Big Society Capital (or not)

23 Apr 2012 Voices

Big Society Capital promised a lot, but what does it actually deliver? Gordon Hunter queries.

Big Society Capital promised a lot, but what does it actually deliver? Gordon Hunter queries.

David Cameron officially launched Big Society Capital at the London Stock Exchange on 4 April 2012.

It’s the culmination of six years of hot air leaked originally from the “Commission on Unclaimed Assets”. At first we were told that the cobwebbed vaults held £2bn worth of dormant funds (bank accounts, insurance policies, pension funds).  The Commission, in its July 2007 report, claimed £250m.

What we’ve actually got is £600m (one-third of it equity from the banks, the Merlin Agreement - abracadabra… Pooooof!).

The Lincolnshire Community Foundation urged the Commission to allocate its £250m to area pots, in permanent endowment, giving the interest to small charities. That way, Lincolnshire would have held £4m and generated about £200,000 every year in grants.  Instead, Big Society Capital has emerged - yet another layer of staffing and offices, lending (not giving) wholesale to another layer of lenders (community development finance institutions like Triodos, Charity Bank and Big Issue Invest) who in turn lend to charities. 

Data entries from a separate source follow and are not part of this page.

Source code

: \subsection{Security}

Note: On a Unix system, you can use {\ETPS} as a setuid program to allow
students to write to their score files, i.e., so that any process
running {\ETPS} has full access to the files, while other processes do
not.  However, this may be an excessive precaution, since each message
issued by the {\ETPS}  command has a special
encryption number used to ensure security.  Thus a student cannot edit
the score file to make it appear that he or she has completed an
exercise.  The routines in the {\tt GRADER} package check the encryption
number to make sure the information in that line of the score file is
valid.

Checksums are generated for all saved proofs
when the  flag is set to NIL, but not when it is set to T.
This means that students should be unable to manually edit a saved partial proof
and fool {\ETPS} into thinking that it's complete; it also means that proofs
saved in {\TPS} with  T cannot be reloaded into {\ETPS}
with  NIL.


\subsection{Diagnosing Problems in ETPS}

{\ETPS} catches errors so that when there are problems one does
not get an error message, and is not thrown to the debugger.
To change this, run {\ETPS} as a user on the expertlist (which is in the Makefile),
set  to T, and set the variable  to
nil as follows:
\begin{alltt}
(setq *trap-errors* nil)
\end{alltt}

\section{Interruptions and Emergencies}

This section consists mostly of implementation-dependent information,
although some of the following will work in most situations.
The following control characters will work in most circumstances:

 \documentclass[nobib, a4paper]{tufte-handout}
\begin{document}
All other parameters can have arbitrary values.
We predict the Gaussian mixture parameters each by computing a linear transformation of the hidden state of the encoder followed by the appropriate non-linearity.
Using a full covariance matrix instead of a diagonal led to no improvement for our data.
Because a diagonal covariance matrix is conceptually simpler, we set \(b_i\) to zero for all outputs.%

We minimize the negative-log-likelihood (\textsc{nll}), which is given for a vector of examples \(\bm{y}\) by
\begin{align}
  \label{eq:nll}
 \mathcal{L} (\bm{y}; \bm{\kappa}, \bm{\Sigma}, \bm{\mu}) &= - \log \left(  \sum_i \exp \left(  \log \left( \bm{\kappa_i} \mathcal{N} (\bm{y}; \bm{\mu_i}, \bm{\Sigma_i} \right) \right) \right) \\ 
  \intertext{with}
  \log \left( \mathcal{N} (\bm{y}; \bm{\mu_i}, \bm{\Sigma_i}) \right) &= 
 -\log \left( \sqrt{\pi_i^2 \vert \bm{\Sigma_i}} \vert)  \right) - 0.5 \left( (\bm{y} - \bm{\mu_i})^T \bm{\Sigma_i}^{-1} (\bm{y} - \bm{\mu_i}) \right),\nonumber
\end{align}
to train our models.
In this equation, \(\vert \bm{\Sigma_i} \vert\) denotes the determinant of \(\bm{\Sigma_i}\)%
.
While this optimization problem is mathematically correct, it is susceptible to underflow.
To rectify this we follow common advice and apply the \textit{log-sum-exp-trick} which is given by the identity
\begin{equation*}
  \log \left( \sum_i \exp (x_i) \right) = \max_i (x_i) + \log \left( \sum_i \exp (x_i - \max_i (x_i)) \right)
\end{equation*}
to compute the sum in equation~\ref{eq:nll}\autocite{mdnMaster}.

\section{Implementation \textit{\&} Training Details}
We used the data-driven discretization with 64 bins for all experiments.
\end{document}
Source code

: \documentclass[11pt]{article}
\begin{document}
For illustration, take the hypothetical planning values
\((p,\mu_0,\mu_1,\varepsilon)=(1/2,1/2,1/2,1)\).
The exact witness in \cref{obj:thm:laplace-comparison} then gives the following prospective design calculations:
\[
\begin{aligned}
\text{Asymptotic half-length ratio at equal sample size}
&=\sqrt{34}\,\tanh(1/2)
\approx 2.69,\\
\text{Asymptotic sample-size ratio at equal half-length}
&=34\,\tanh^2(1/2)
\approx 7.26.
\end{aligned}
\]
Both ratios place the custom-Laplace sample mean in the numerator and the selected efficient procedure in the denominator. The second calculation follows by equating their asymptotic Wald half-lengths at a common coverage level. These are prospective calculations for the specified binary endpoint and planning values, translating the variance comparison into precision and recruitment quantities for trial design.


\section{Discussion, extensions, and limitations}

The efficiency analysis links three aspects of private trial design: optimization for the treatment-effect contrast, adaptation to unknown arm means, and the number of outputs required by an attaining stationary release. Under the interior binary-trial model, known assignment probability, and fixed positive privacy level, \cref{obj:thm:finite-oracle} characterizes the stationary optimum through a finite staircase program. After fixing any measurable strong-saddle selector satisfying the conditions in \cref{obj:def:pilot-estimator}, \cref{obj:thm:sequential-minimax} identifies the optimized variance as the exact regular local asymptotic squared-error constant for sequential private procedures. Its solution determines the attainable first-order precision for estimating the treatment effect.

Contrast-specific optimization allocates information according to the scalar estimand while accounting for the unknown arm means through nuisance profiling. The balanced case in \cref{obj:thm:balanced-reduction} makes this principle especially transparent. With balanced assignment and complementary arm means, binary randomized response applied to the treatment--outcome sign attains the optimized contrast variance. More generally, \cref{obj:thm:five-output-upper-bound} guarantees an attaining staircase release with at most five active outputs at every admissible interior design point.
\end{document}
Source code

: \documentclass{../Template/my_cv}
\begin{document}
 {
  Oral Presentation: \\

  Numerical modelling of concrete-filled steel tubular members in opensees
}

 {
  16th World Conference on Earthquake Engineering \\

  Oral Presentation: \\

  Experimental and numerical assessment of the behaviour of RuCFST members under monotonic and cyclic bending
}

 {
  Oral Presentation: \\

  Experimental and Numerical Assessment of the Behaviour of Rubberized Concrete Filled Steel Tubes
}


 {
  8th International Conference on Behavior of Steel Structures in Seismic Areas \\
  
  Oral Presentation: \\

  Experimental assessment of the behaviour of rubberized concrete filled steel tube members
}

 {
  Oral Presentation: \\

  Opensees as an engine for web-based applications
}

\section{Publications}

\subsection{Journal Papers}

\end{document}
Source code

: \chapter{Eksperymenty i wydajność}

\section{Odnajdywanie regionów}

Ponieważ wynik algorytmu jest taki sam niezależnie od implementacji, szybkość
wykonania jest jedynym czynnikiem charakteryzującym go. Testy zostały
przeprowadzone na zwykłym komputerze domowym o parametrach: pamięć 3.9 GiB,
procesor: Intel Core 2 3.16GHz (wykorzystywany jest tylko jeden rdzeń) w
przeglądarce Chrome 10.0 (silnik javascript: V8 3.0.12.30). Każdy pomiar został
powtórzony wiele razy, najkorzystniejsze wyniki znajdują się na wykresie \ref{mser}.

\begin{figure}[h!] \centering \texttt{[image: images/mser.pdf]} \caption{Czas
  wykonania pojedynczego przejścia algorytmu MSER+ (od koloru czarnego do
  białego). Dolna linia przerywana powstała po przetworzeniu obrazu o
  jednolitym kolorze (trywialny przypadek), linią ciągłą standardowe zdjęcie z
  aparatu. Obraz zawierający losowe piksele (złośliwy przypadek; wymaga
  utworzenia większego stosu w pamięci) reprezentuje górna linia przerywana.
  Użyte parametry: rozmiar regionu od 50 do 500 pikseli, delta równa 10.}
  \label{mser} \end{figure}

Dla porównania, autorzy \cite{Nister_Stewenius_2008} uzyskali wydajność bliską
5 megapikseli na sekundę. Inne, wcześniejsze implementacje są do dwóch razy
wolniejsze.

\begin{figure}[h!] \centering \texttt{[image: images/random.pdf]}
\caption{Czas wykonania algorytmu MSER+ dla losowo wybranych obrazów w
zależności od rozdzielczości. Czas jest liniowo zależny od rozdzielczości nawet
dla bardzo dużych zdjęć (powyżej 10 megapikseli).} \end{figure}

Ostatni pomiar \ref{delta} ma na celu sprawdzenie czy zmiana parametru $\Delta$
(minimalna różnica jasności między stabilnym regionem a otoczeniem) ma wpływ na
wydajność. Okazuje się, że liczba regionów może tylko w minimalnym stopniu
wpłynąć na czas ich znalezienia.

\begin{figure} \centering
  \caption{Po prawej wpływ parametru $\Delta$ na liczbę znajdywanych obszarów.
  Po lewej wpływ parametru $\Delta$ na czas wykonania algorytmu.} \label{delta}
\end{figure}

Obviously the money goes to big, mainstream charities, often with capital projects, delivering public services at lower cost. It doesn’t go to the thousands of small, volunteer-led groups that form the safety net of civil society and that we, as a Foundation, are dedicated to nurturing.

What would some 16th century benefactor make of it? He’s left £10,000 in his will to buy clogs for Lincolnshire workers.  By the 20th century, the Trust is “frustrated”:  there’s no-one to give the money to, there are no trustees still alive, the money sits, frozen, on the bank’s bottom line.

Instead of unlocking that cash and making general grants, the money goes to Big Society Capital where, let’s say, 20 per cent contributes to core costs. £8,000 is lent to a social financier. Fifty per cent (a figure derived from actual examples) goes to marketing the financier’s product (say, a social investment bond) and another 20 per cent towards core costs. Finally £2,400 gets lent to MegaCharity Inc.  Interest rates along the chain are 4 per cent to 6 per cent.

I’m not sure it’s philanthropy as originally intended.
And the commercial banks own 40 per cent of Big Society Capital!

As Professor Paul Palmer, associate dean at the Cass Business School, said: “I don’t remember the Good Samaritan saying ‘I’ll give you £100, but I want it back with 15 per cent interest in three years’.”

This piece had previously incorrectly stated that banks were providing a commercial repayable loan to Big Society Capital. They are not. They are investing permanent equity.